So the code mentioned on the topic line causes segmentation fault with Qt 4.8.3 & gcc 4.7.2
This is at outside of any classes/structs at .cpp-file and works with gcc 4.4
const QList<int> warnings = QList<int>() << 0 << 3 << 7;
Traces gives these two hints:
__do_global_ctors()
__static_initialization_and_destruction_0
So it seems that "warning" is not yet available when its inserting latter list into it.
Works with 4.7.2 if i change it into this:
global scope: QList< int> warnings;
This is inisde some function:
warnings = QList<int>() << 0 << 3;
I'm wondering why this happens?
Edit:
I guess i clipped a bit too much stuff out from my question originally, but warnings is supposed to be const at file scope (.cpp-file) for holding bunch enums.
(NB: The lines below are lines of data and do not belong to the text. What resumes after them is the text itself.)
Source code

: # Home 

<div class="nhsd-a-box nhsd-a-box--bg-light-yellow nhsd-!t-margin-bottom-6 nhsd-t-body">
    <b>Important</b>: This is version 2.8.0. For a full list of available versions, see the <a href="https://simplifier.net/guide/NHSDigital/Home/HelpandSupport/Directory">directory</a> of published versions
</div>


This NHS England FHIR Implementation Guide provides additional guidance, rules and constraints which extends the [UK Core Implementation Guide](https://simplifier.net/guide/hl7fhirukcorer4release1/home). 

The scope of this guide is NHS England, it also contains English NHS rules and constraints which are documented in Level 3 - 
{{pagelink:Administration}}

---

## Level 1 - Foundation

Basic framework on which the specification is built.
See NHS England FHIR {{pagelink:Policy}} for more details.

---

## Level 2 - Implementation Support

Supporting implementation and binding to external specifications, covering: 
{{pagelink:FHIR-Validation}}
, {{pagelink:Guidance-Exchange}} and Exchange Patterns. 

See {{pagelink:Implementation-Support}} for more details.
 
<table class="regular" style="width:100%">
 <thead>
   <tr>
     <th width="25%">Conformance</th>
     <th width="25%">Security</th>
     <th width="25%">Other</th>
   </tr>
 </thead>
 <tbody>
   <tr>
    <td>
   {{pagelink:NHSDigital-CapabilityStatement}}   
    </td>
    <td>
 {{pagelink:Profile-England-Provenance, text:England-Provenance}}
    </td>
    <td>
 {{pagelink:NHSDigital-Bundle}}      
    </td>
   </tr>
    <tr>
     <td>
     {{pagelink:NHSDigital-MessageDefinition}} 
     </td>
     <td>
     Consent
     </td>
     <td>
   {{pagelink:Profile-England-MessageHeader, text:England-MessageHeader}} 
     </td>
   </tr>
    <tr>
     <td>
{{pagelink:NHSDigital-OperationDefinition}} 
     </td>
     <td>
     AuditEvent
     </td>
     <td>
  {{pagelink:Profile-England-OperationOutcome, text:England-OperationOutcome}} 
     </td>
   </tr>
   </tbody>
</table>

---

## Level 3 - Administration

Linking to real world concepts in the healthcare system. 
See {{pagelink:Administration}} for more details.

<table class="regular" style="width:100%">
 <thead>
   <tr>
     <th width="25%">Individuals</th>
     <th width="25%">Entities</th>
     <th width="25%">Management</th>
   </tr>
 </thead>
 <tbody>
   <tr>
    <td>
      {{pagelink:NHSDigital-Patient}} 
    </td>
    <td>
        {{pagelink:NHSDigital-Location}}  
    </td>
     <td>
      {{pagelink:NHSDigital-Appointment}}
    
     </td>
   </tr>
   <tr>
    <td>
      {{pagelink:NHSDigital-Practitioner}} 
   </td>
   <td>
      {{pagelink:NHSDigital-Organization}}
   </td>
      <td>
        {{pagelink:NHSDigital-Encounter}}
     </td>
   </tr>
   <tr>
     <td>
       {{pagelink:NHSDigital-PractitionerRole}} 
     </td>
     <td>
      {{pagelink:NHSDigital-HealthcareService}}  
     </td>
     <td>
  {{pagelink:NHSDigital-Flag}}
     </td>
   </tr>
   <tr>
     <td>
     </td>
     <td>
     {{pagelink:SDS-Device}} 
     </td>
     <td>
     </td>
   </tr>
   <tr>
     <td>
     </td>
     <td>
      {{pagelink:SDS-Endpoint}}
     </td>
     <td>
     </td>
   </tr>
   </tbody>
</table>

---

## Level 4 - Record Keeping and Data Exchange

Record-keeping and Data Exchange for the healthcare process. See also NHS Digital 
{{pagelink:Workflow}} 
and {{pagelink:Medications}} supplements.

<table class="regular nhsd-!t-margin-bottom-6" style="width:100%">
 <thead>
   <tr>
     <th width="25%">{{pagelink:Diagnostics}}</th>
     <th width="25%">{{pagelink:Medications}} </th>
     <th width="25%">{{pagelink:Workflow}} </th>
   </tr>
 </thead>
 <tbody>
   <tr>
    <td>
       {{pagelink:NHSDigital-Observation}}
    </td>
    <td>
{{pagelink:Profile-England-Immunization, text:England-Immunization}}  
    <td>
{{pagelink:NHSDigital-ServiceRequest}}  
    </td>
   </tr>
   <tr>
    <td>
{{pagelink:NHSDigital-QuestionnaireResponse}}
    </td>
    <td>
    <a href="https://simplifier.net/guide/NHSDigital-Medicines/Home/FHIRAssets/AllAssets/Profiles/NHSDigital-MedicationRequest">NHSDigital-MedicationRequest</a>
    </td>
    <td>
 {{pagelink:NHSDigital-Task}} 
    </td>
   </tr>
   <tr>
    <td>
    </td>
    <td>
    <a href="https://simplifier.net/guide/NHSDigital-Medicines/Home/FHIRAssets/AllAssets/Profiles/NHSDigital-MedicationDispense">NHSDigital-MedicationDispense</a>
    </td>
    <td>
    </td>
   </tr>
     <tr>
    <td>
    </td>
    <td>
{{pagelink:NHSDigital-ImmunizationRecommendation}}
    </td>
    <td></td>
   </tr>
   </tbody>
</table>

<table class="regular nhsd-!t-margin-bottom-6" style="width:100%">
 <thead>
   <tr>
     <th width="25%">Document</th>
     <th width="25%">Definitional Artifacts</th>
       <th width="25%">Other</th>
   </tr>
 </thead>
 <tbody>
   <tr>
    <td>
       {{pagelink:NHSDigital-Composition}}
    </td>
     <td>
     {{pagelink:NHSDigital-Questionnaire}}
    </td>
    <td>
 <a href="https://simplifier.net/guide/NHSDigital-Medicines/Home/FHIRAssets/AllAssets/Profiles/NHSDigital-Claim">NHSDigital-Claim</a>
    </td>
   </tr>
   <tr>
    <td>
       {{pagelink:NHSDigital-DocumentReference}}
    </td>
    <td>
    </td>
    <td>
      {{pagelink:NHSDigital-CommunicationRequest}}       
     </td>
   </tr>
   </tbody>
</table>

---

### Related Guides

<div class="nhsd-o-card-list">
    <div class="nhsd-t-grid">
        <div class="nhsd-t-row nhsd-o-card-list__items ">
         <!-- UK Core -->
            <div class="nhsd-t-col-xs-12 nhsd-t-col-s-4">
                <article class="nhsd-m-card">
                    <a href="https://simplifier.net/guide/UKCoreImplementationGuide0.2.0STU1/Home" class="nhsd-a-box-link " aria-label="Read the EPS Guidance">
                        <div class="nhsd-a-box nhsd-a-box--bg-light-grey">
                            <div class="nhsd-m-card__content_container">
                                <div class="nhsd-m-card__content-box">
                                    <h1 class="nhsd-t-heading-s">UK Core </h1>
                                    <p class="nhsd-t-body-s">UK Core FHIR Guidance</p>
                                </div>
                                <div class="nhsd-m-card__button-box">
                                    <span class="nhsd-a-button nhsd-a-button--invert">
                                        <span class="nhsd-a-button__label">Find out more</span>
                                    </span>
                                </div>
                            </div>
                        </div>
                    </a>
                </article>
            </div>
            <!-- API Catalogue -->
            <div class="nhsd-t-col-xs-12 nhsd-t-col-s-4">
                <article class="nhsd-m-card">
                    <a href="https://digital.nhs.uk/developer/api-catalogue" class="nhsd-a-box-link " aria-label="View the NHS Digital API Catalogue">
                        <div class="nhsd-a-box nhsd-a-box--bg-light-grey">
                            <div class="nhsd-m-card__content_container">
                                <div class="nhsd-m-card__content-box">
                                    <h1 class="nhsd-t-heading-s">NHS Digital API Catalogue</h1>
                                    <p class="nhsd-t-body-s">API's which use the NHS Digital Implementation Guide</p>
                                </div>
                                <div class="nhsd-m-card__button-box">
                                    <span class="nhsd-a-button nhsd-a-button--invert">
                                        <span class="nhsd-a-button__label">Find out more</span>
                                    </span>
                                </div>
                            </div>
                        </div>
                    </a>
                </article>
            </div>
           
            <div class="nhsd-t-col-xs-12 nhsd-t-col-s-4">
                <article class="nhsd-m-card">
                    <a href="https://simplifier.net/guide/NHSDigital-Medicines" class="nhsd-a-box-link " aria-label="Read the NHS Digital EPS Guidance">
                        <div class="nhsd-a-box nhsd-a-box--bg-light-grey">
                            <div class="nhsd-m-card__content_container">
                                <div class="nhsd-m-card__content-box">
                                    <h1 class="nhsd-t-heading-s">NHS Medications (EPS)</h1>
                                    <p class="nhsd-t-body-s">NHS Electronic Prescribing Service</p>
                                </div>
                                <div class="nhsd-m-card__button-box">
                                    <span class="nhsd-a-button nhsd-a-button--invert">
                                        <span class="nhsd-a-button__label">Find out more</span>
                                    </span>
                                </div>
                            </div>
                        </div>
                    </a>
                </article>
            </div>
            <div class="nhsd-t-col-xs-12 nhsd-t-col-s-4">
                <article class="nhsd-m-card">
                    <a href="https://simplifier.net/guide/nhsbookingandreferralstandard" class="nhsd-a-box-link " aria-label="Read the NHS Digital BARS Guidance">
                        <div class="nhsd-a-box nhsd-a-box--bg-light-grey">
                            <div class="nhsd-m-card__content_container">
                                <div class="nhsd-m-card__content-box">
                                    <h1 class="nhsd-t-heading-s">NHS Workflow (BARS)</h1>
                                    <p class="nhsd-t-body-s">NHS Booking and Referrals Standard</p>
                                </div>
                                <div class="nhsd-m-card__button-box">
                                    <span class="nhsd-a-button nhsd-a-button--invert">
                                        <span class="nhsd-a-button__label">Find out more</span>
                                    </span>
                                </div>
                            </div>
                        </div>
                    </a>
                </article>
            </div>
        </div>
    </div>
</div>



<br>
My psychic debugging powers tell me that the line in question exists at global/file scope, not at class/function scope. Thus your line may be called at any point during static initialization. With your old gcc it just so happened that QT was initialized before your line was called. With the new gcc it reordered (perfectly legal) the static init to call your function first, before QT was ready to create objects and insert into them.
The solution is to hold off on creating that QList
until after main
starts. Using pointers or static local objects are two common implementations.